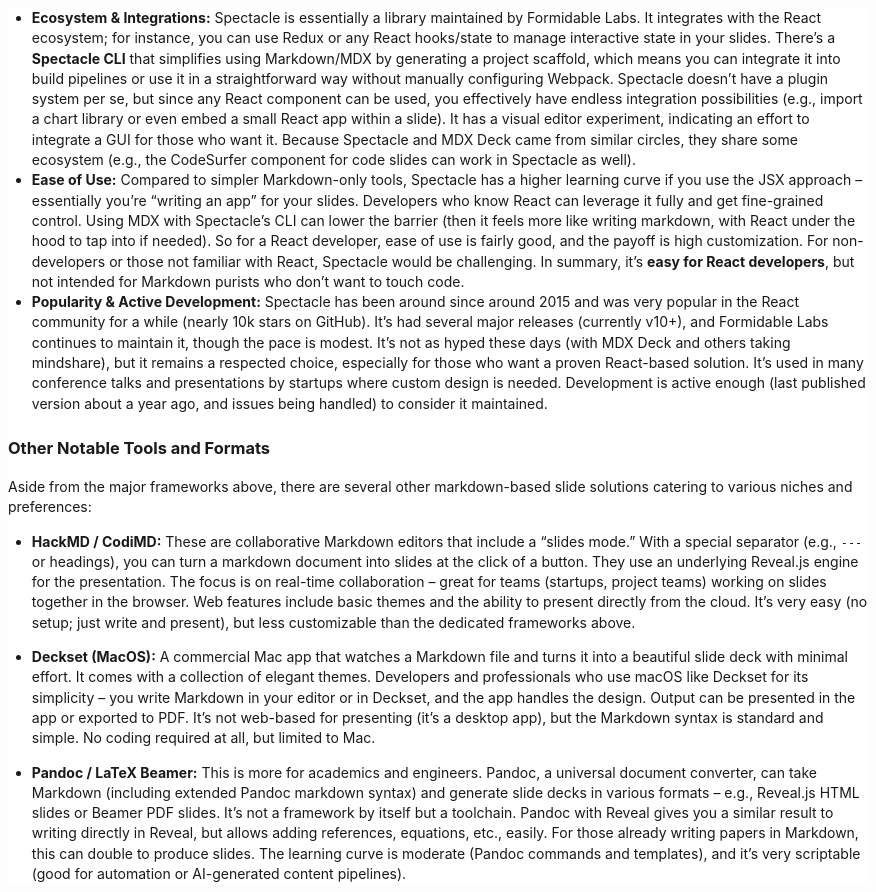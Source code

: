 * **Ecosystem & Integrations:** Spectacle is essentially a library maintained by Formidable Labs. It integrates with the React ecosystem; for instance, you can use Redux or any React hooks/state to manage interactive state in your slides. There’s a **Spectacle CLI** that simplifies using Markdown/MDX by generating a project scaffold, which means you can integrate it into build pipelines or use it in a straightforward way without manually configuring Webpack. Spectacle doesn’t have a plugin system per se, but since any React component can be used, you effectively have endless integration possibilities (e.g., import a chart library or even embed a small React app within a slide). It has a visual editor experiment, indicating an effort to integrate a GUI for those who want it. Because Spectacle and MDX Deck came from similar circles, they share some ecosystem (e.g., the CodeSurfer component for code slides can work in Spectacle as well).
* **Ease of Use:** Compared to simpler Markdown-only tools, Spectacle has a higher learning curve if you use the JSX approach – essentially you’re “writing an app” for your slides. Developers who know React can leverage it fully and get fine-grained control. Using MDX with Spectacle’s CLI can lower the barrier (then it feels more like writing markdown, with React under the hood to tap into if needed). So for a React developer, ease of use is fairly good, and the payoff is high customization. For non-developers or those not familiar with React, Spectacle would be challenging. In summary, it’s **easy for React developers**, but not intended for Markdown purists who don’t want to touch code.
* **Popularity & Active Development:** Spectacle has been around since around 2015 and was very popular in the React community for a while (nearly 10k stars on GitHub). It’s had several major releases (currently v10+), and Formidable Labs continues to maintain it, though the pace is modest. It’s not as hyped these days (with MDX Deck and others taking mindshare), but it remains a respected choice, especially for those who want a proven React-based solution. It’s used in many conference talks and presentations by startups where custom design is needed. Development is active enough (last published version about a year ago, and issues being handled) to consider it maintained.

### Other Notable Tools and Formats

Aside from the major frameworks above, there are several other markdown-based slide solutions catering to various niches and preferences:

* **HackMD / CodiMD:** These are collaborative Markdown editors that include a “slides mode.” With a special separator (e.g., `---` or headings), you can turn a markdown document into slides at the click of a button. They use an underlying Reveal.js engine for the presentation. The focus is on real-time collaboration – great for teams (startups, project teams) working on slides together in the browser. Web features include basic themes and the ability to present directly from the cloud. It’s very easy (no setup; just write and present), but less customizable than the dedicated frameworks above.

* **Deckset (MacOS):** A commercial Mac app that watches a Markdown file and turns it into a beautiful slide deck with minimal effort. It comes with a collection of elegant themes. Developers and professionals who use macOS like Deckset for its simplicity – you write Markdown in your editor or in Deckset, and the app handles the design. Output can be presented in the app or exported to PDF. It’s not web-based for presenting (it’s a desktop app), but the Markdown syntax is standard and simple. No coding required at all, but limited to Mac.

* **Pandoc / LaTeX Beamer:** This is more for academics and engineers. Pandoc, a universal document converter, can take Markdown (including extended Pandoc markdown syntax) and generate slide decks in various formats – e.g., Reveal.js HTML slides or Beamer PDF slides. It’s not a framework by itself but a toolchain. Pandoc with Reveal gives you a similar result to writing directly in Reveal, but allows adding references, equations, etc., easily. For those already writing papers in Markdown, this can double to produce slides. The learning curve is moderate (Pandoc commands and templates), and it’s very scriptable (good for automation or AI-generated content pipelines).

━━━━━━━━━━━━━━━━━━━━━━━━━━━━━━

__PROBLEM DESCRIPTION__. Exactly how many lines of the listing hold the word "frameworks"? State only the number.

__ANSWER__. 2